Book review: My Promised Land, by Ari Shavit
Ari Shavit is an eminent Israeli journalist, a man of the left, the possessor of a well-stocked mind.

by Ari Shavit
Spiegel & Grau
4 stars
Dwight Garner
Ari Shavit is an eminent Israeli journalist, a man of the left, the possessor of a well-stocked mind.
My Promised Land combines road trips, interviews, memoir and straightforward history to relate Israel's story. The book taps his existential fear for his country, and his moral outrage about its occupation policy. He dilates especially on Israel's essential, combustible duality.
"On the one hand, Israel is the only nation in the West that is occupying another people," he writes. "On the other hand, we are the only nation in the West that is existentially threatened. Both occupation and intimidation make the Israeli condition unique."

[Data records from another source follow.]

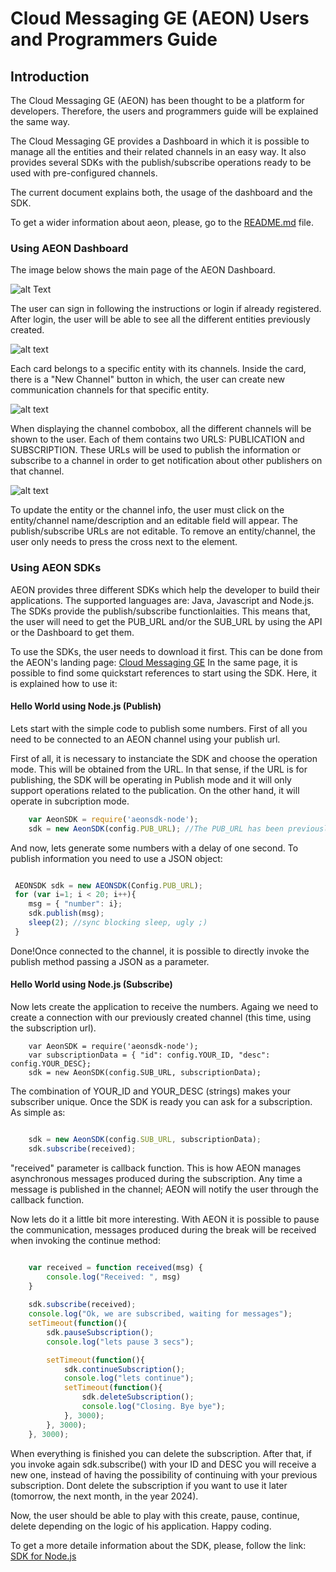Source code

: # Cloud Messaging GE (AEON) Users and Programmers Guide

## Introduction


The Cloud Messaging GE (AEON) has been thought to be a platform for developers. Therefore, the users and programmers guide will be explained the same way. 

The Cloud Messaging GE provides a Dashboard in which it is possible to manage all the entities and their related channels in an easy way. It also provides several SDKs with the publish/subscribe operations ready to be used with pre-configured channels.

The current document explains both, the usage of the dashboard and the SDK. 

To get a wider information about aeon, please, go to the [README.md](index.md) file.

### Using AEON Dashboard

The image below shows the main page of the AEON Dashboard.

![alt Text](http://aeon.atosresearch.eu:3000/public/doc/source/images/main.png "Dashboard")

The user can sign in following the instructions or login if already registered. After login, the user will be able to see all the different entities previously created.

![alt text](http://aeon.atosresearch.eu:3000/public/doc/source/images/entities.png "Main page")

Each card belongs to a specific entity with its channels. Inside the card, there is a "New Channel" button in which, the user can create new communication channels for that specific entity.

![alt text](http://aeon.atosresearch.eu:3000/public/doc/source/images/create_channel.png "Entity card")

When displaying the channel combobox, all the different channels will be shown to the user. Each of them contains two URLS: PUBLICATION and SUBSCRIPTION. These URLs will be used to publish the information or subscribe to a channel in order to get notification about other publishers on that channel.

![alt text](http://aeon.atosresearch.eu:3000/public/doc/source/images/pubsub_urls.png "PubSub info")

To update the entity or the channel info, the user must click on the entity/channel name/description and an editable field will appear. The publish/subscribe URLs are not editable.
To remove an entity/channel, the user only needs to press the cross next to the element.

### Using AEON SDKs

AEON provides three different SDKs which help the developer to build their applications. The supported languages are: Java, Javascript and Node.js.
The SDKs provide the publish/subscribe functionlaities. This means that, the user will need to get the PUB_URL and/or the SUB_URL by using the API or the Dashboard to get them.

To use the SDKs, the user needs to download it first. This can be done from the AEON's landing page: [Cloud Messaging GE](http://aeon.atosresearch.eu)
In the same page, it is possible to find some quickstart references to start using the SDK. Here, it is explained how to use it:

#### Hello World using Node.js (Publish)

Lets start with the simple code to publish some numbers. First of all you need to be connected to an AEON channel using your publish url.

First of all, it is necessary to instanciate the SDK and choose the operation mode. This will be obtained from the URL. In that sense, if the URL is for publishing, the SDK will be operating in Publish mode and it will only support operations related to the publication. On the other hand, it will operate in subcription mode.

```javascript
    var AeonSDK = require('aeonsdk-node');
    sdk = new AeonSDK(config.PUB_URL); //The PUB_URL has been previously obtained
```

And now, lets generate some numbers with a delay of one second. To publish information you need to use a JSON object:

```javascript

 AEONSDK sdk = new AEONSDK(Config.PUB_URL);
 for (var i=1; i < 20; i++){
    msg = { "number": i};
    sdk.publish(msg);
    sleep(2); //sync blocking sleep, ugly ;)
 }       
```

Done!Once connected to the channel, it is possible to directly invoke the publish method passing a JSON as a parameter.

#### Hello World using Node.js (Subscribe)

Now lets create the application to receive the numbers. Againg we need to create a connection with our previously created channel (this time, using the subscription url).

```
    var AeonSDK = require('aeonsdk-node');
    var subscriptionData = { "id": config.YOUR_ID, "desc": config.YOUR_DESC};
    sdk = new AeonSDK(config.SUB_URL, subscriptionData);
```

The combination of YOUR_ID and YOUR_DESC (strings) makes your subscriber unique. Once the SDK is ready you can ask for a subscription. As simple as:

``` javascript

    sdk = new AeonSDK(config.SUB_URL, subscriptionData);
    sdk.subscribe(received);
```

"received" parameter is callback function. This is how AEON manages asynchronous messages produced during the subscription. Any time a message is published in the channel; AEON will notify the user through the callback function. 


Now lets do it a little bit more interesting. With AEON it is possible to pause the communication, messages produced during the break will be received when invoking the continue method:

``` javascript

    var received = function received(msg) {
        console.log("Received: ", msg)
    }
    
    sdk.subscribe(received);
    console.log("Ok, we are subscribed, waiting for messages");
    setTimeout(function(){
        sdk.pauseSubscription();
        console.log("lets pause 3 secs");

        setTimeout(function(){
            sdk.continueSubscription();
            console.log("lets continue");
            setTimeout(function(){
                sdk.deleteSubscription();
                console.log("Closing. Bye bye");
            }, 3000);
        }, 3000);
    }, 3000);
```
When everything is finished you can delete the subscription. After that, if you invoke again sdk.subscribe() with your ID and DESC you will receive a new one, instead of having the possibility of continuing with your previous subscription. Dont delete the subscription if you want to use it later (tomorrow, the next month, in the year 2024). 

Now, the user should be able to play with this create, pause, continue, delete depending on the logic of his application. Happy coding.

To get a more detaile information about the SDK, please, follow the link: [SDK for Node.js](http://aeon.atosresearch.eu:3000/public/doc/html/sdk/nodejs.html#documentation-sdk-nodejs)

His book takes its time to get going. We are introduced to his great-grandfather, a British Zionist who visited the Holy Land in 1897 and saw that the place was his people's future. We meet Jewish orange growers who moved there in the 1920s, and pioneers of the kibbutz movement.
Shavit chooses the people he interviews with care: to comprehend people's opinions, he must allow them to relate the stories of their childhood. These childhoods, as they were for most of the world's European Jews in the first half of the 20th century, tend to be harrowing.